We don’t talk, we write. I love her handwriting. She is actually not writing; she is drawing and in this moment I can’t stop smiling at her. I look deep into her eyes, grab her blue notebook, and sink my other hand deep into a bag to find my ‘International Traveler’ copper pencil. It is my turn now.
It feels like these are the first words I have written in months. First words since I arrived in Wellington to be honest. The paper squeaks. When people ask what I am doing, I answer “I write, eh!” I am not really lying. I sit in front of my wheel, looking at the circle in the centre. I set the clay off; I switch on and my eyes turn inside. It is recording. I do not talk, I do write. And what am I writing about? About how we are eating each other.
French artist Ève Chabanon’s research draws from the Antropofagia movement, initiated in 1920’s Brazil by poet and modernist Oswald de Andrade. “Only anthropophagy is uniting us […] Tupi or not Tupi, that is the question”. Referring to ontological perspectives of the Tupi (the largest indigenous group in Brazil), Chabanon launches a poetic and aesthetic investigation into cultural preservation through embodying alternative perspectives and ways of existing.
Instead of adhering to one pacified, collective ‘body’, Chabanon suggests the presence of multiplied subjectivities that are shaped by an openness to the outside. “These subjectivities don’t act as mirrors but as destinations. Connection becomes a journey of resistance across physical and mental boundaries, through exposing oneself to the metaphysics of other beings”. Chabanon finds echos of her current research in Aotearoa New Zealand’s colonial history, the Arts and Crafts movement and intellectual property rights.

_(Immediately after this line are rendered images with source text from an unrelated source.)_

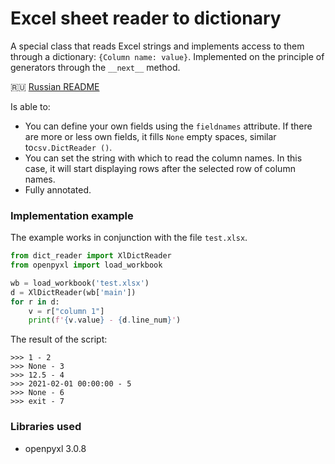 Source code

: # Excel sheet reader to dictionary
A special class that reads Excel strings and implements access to them through a dictionary: `{Column name: value}`. Implemented on the principle of generators through the `__next__` method.

🇷🇺 [Russian README](README_ru.md)

Is able to:
* You can define your own fields using the `fieldnames` attribute. If there are more or less own fields, it fills `None` empty spaces, similar to` csv.DictReader () `.
* You can set the string with which to read the column names. In this case, it will start displaying rows after the selected row of column names.
* Fully annotated.

### Implementation example
The example works in conjunction with the file `test.xlsx`.
```python
from dict_reader import XlDictReader
from openpyxl import load_workbook

wb = load_workbook('test.xlsx')
d = XlDictReader(wb['main'])
for r in d:
    v = r["column 1"]
    print(f'{v.value} - {d.line_num}')
```
The result of the script:
```
>>> 1 - 2
>>> None - 3
>>> 12.5 - 4
>>> 2021-02-01 00:00:00 - 5
>>> None - 6
>>> exit - 7
```

### Libraries used
* openpyxl 3.0.8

This exhibition follows a series of performative dinners and is the first of Chabanon’s two solo exhibitions in Wellington. The first part of Eating Each Other introduces her residency project through handmade ceramics and collaborative elements, framed by the futuristic architecture of Ian Athfield. The second part of the exhibition opens at the Engine Room, Massey University, in September.